--On Friday, May 29, 2009 02:47:39 PM -0700 Kurt Zeilenga <Kurt.Zeilenga@xxxxxxxxx> wrote:
On May 29, 2009, at 1:49 PM, Jeffrey Hutzelman wrote:--On Friday, May 29, 2009 01:02:53 PM -0700 Kurt Zeilenga <Kurt.Zeilenga@xxxxxxxxx > wrote:What I don't find acceptable is any assumption that applicability of any particular channel binding type is the same for all mechanisms used within a particular application layer protocol. Hence, I want negotiation which allows the server to say which channel binding types it willing to support on a per mechanism basis.Yup, I think we all understand that; we just don't all agree with it, or think it's compelling enough to override the M*N concern. However, the beauty of the current proposal is that it doesn't require us to select a negotiation strategy now; instead it gives us, or application protocol designers, or users, the flexiblity to select from among a variety of strategies.I am a bit concerned that that current proposal might preclude certain negotiation strategies from consideration as they would be difficult to retrofit in. In particular, I am concerned that the current proposal might preclude purely in-the-mechanism-exchange negotiation of channel binding types.

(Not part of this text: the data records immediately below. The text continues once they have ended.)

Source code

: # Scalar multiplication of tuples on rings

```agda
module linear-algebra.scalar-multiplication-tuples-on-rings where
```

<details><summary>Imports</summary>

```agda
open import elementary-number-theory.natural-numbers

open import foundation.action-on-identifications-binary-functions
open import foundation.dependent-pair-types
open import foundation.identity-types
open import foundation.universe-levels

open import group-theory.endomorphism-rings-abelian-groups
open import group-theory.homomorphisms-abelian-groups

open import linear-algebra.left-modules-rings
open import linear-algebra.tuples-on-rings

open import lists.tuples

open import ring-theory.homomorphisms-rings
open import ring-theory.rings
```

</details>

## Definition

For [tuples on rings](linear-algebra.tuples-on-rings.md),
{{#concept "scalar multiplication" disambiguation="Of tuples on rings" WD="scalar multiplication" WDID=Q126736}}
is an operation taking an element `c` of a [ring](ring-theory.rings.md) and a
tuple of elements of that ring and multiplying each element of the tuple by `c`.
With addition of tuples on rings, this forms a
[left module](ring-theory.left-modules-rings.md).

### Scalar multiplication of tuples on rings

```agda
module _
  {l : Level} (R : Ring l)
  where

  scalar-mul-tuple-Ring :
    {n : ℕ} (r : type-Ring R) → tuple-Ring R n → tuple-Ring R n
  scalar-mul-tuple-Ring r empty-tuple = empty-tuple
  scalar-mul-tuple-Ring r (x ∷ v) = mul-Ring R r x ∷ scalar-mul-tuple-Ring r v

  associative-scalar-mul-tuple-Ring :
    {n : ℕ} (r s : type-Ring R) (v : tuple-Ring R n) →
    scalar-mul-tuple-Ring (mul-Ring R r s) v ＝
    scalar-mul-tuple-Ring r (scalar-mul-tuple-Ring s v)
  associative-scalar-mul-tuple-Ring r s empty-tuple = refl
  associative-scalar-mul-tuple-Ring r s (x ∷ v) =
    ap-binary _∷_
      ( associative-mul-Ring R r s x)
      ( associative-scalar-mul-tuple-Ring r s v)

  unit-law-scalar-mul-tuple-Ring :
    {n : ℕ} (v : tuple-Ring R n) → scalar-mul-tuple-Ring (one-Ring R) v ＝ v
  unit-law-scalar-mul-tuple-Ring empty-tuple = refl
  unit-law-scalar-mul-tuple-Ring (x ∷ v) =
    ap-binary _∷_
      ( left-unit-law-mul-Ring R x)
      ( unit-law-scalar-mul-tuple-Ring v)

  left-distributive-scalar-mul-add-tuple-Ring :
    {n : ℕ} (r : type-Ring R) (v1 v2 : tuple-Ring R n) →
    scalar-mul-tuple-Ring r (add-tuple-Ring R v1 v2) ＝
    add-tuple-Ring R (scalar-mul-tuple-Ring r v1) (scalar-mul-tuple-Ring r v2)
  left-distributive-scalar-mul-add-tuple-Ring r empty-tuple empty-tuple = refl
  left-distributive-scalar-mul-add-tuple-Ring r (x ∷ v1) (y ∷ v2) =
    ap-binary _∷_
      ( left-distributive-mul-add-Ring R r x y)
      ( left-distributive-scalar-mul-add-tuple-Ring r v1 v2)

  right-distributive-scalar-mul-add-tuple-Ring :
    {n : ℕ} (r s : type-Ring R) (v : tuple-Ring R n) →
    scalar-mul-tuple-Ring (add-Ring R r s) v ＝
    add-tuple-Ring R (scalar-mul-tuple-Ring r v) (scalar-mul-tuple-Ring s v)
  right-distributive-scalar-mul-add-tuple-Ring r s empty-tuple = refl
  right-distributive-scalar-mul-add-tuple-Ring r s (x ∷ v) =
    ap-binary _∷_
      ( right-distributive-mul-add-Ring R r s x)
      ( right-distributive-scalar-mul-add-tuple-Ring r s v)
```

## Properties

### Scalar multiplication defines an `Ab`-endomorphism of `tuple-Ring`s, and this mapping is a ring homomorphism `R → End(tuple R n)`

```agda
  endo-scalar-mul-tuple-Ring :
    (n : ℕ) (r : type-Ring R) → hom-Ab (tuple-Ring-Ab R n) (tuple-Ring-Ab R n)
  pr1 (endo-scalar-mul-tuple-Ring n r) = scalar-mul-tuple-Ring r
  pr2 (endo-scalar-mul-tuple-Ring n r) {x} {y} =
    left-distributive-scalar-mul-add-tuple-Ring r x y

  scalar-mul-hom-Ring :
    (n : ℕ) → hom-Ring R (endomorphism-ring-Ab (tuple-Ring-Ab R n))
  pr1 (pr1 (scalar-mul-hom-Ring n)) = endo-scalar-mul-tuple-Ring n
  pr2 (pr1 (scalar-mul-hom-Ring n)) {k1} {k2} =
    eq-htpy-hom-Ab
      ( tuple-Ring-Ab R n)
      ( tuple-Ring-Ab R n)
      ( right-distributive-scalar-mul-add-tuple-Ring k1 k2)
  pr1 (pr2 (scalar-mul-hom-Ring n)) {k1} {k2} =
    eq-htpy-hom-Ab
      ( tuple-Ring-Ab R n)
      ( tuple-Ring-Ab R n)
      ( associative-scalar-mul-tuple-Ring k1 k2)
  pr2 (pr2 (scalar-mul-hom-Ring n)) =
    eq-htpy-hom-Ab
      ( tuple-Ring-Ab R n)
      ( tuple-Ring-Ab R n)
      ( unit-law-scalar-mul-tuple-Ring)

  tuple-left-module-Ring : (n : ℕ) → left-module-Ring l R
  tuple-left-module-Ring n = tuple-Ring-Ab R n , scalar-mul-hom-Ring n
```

You mean, a strategy in which each mechanism is responsible for managing negotiation of channel binding types, and we don't get to do that negotiation until after we've selected a mechanism?
It does preclude it for GS2/SCRAM, short of modifying the mechanism, but I don't think there's anything we can do about that if we want to finish those mechanisms any time soon. I don't think it precludes it for other mechanisms.
However, I also don't think it matters, because I believe we're all in agreement that multi-level negotation brings nothing but trouble and should be ignored.
While I dislike multiple levels of negotiation, I would rather have multiple levels of negotiation than channel binding type negotiation which is not done on a per mechanism basis.
So, you'd rather pick YAP and then discover that only tls-unique is supported but you can't use a unique binding for your TLS session (and thus authentication fails) than be able to detect this situation in advannce and fall back to SCRAM?
Multi-level negotiation is a bad idea. We know this is true. We have numerous examples of why it is true. I see no reason to go out of our way to allow for it here when we have a variety of negotiation strategies to choose from that are not multi-level, and there is nothing you get from a multi-level strategy that cannot be obtained from the others, aside from a major interoperability headache.
Letting each mechanism decide how to negotiate CB is also a bad idea. It's not up to the mechanism what channel to use, or how to describe it. That's a massive violation of modularity. I've been trying to explain that to you for months now. I've been trying to explain why modularity is important for months now. Apparently I have utterly failed. I cannot understand how you can be so active in the development of SASL and not understand the importance of the concept that is SASL's entire reason for existance.